Problem to solve: Please take the records that follow and repeat exactly the lines starting with the line with "For the success" and going on through the line with "- **Importance:** Essential".

Collected data:
◆ ◆ ◆ ◆ ◆ ◆ ◆

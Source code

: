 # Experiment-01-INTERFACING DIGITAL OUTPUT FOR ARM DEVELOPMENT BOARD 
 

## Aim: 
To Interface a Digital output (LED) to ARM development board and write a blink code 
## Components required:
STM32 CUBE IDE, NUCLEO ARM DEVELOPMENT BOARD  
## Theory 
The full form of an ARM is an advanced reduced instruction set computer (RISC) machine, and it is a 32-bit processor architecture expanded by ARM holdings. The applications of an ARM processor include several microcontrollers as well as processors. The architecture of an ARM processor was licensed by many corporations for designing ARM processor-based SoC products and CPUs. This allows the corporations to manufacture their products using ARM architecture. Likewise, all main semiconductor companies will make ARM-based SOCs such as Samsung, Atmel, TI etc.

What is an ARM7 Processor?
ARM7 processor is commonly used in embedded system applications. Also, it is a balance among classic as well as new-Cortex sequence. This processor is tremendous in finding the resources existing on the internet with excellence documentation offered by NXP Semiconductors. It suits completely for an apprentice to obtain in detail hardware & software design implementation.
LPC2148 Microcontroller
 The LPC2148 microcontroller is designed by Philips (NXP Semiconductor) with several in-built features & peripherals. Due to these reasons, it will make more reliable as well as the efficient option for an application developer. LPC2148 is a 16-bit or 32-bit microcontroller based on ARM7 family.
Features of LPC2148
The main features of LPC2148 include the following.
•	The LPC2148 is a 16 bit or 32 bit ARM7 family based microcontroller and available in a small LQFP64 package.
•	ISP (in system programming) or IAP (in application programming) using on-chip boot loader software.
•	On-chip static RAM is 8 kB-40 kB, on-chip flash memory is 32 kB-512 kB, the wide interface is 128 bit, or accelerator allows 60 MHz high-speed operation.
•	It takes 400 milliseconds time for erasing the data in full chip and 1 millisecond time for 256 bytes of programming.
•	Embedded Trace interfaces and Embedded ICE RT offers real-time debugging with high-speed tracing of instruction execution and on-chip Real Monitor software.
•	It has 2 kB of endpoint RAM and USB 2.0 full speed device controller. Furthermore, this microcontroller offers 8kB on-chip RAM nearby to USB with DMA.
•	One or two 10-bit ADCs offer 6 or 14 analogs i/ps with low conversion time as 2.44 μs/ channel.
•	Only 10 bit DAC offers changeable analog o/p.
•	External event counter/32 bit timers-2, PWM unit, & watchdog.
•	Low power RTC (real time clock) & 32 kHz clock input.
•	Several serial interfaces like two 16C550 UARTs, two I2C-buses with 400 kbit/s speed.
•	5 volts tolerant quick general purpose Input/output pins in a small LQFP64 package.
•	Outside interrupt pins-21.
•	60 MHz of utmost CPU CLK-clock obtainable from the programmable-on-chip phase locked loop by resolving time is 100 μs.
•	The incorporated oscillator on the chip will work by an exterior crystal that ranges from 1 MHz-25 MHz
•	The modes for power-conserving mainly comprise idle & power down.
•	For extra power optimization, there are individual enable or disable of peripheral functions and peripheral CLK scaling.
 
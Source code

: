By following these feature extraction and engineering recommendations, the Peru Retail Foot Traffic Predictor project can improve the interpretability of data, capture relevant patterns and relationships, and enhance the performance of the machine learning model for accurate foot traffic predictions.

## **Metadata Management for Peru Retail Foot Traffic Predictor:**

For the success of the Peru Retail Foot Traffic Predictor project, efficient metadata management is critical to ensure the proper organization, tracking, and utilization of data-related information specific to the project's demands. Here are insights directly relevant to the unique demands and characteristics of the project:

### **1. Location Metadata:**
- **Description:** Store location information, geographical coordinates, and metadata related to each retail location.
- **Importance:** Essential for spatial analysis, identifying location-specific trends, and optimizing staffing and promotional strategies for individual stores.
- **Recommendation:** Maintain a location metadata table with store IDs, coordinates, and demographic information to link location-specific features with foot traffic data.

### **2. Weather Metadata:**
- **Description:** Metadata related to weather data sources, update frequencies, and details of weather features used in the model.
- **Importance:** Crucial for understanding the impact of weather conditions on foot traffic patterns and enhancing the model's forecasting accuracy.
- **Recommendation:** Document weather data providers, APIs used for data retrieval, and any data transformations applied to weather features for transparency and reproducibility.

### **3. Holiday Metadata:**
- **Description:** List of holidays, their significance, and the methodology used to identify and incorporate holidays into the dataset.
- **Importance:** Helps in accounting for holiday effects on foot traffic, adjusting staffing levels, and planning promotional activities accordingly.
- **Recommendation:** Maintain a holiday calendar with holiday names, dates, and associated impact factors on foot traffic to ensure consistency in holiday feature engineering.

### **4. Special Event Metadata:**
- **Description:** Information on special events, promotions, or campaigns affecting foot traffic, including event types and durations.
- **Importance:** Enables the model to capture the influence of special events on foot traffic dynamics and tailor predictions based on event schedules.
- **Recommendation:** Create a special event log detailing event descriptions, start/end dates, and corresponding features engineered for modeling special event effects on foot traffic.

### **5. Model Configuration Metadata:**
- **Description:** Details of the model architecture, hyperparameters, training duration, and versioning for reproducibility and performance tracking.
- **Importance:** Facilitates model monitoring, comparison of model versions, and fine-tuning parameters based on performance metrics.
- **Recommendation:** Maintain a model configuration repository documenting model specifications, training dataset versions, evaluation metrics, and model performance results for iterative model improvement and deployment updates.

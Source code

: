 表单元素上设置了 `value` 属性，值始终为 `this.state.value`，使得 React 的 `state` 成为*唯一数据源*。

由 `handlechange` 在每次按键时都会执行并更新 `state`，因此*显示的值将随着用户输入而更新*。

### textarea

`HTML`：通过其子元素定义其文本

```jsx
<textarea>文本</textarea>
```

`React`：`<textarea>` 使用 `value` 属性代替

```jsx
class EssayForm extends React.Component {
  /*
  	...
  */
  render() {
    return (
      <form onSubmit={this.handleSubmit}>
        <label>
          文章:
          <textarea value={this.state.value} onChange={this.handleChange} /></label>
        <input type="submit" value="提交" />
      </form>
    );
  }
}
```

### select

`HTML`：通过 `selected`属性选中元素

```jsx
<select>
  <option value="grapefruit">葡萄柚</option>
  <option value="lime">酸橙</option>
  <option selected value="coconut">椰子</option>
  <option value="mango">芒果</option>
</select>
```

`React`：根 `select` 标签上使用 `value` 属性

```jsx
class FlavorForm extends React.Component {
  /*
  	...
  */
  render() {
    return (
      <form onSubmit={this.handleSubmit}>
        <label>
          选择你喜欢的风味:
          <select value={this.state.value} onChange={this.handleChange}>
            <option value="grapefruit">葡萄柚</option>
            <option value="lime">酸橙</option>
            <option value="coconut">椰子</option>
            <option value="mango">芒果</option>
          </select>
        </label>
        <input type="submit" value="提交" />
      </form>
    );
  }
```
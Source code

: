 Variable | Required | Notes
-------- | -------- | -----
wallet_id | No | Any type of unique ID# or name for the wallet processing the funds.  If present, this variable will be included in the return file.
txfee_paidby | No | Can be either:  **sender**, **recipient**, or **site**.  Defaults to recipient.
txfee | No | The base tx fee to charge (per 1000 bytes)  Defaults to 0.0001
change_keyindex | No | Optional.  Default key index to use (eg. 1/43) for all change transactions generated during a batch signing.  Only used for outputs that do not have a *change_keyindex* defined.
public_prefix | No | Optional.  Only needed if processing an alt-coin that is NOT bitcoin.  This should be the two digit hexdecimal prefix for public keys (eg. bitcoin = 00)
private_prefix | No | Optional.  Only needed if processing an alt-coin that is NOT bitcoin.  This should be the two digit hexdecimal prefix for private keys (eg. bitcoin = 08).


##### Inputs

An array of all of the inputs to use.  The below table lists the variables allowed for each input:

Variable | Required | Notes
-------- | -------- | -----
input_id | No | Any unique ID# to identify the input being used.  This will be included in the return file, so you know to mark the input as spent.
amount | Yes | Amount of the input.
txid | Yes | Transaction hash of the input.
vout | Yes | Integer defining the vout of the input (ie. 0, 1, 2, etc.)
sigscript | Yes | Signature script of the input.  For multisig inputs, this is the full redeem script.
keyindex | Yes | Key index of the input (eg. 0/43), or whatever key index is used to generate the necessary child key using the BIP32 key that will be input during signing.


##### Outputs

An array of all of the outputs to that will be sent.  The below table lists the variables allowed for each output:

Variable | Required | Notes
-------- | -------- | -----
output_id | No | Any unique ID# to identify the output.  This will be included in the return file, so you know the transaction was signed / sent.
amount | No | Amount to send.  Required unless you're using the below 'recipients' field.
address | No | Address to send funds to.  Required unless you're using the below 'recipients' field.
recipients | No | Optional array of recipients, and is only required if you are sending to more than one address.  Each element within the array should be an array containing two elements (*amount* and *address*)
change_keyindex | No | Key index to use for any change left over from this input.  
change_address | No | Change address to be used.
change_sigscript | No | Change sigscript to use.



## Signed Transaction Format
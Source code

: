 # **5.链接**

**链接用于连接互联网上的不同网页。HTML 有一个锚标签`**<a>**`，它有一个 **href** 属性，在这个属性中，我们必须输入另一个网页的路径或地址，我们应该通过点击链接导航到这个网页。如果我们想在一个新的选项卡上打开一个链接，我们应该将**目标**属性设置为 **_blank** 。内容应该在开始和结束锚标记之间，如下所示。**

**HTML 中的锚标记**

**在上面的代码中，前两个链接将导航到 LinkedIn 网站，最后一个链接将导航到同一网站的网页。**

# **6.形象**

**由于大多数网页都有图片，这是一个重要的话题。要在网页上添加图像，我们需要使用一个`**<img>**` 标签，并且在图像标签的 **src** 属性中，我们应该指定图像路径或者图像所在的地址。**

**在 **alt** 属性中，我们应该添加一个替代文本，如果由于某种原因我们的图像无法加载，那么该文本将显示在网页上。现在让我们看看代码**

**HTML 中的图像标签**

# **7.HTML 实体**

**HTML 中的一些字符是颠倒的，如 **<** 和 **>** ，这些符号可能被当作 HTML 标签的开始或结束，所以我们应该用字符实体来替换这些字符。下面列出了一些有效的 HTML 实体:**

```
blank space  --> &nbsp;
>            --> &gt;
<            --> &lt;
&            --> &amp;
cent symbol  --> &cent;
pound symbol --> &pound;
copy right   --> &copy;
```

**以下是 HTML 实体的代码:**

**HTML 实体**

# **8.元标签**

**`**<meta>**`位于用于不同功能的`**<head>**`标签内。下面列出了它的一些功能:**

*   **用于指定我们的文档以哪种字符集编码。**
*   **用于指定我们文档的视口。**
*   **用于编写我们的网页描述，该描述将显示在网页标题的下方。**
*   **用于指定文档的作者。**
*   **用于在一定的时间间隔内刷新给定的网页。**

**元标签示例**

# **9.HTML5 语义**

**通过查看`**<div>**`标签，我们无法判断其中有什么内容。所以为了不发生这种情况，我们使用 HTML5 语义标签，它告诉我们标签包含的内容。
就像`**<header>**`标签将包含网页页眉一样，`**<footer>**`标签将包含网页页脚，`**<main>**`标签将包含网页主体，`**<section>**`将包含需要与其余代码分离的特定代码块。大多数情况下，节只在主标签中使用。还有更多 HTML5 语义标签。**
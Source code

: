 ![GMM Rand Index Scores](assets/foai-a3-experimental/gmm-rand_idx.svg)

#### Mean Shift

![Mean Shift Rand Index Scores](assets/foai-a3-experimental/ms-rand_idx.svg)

◆ ◆ ◆ ◆ ◆ ◆ ◆

Your solution:
For the success of the Peru Retail Foot Traffic Predictor project, efficient metadata management is critical to ensure the proper organization, tracking, and utilization of data-related information specific to the project's demands. Here are insights directly relevant to the unique demands and characteristics of the project:

### **1. Location Metadata:**
- **Description:** Store location information, geographical coordinates, and metadata related to each retail location.
- **Importance:** Essential for spatial analysis, identifying location-specific trends, and optimizing staffing and promotional strategies for individual stores.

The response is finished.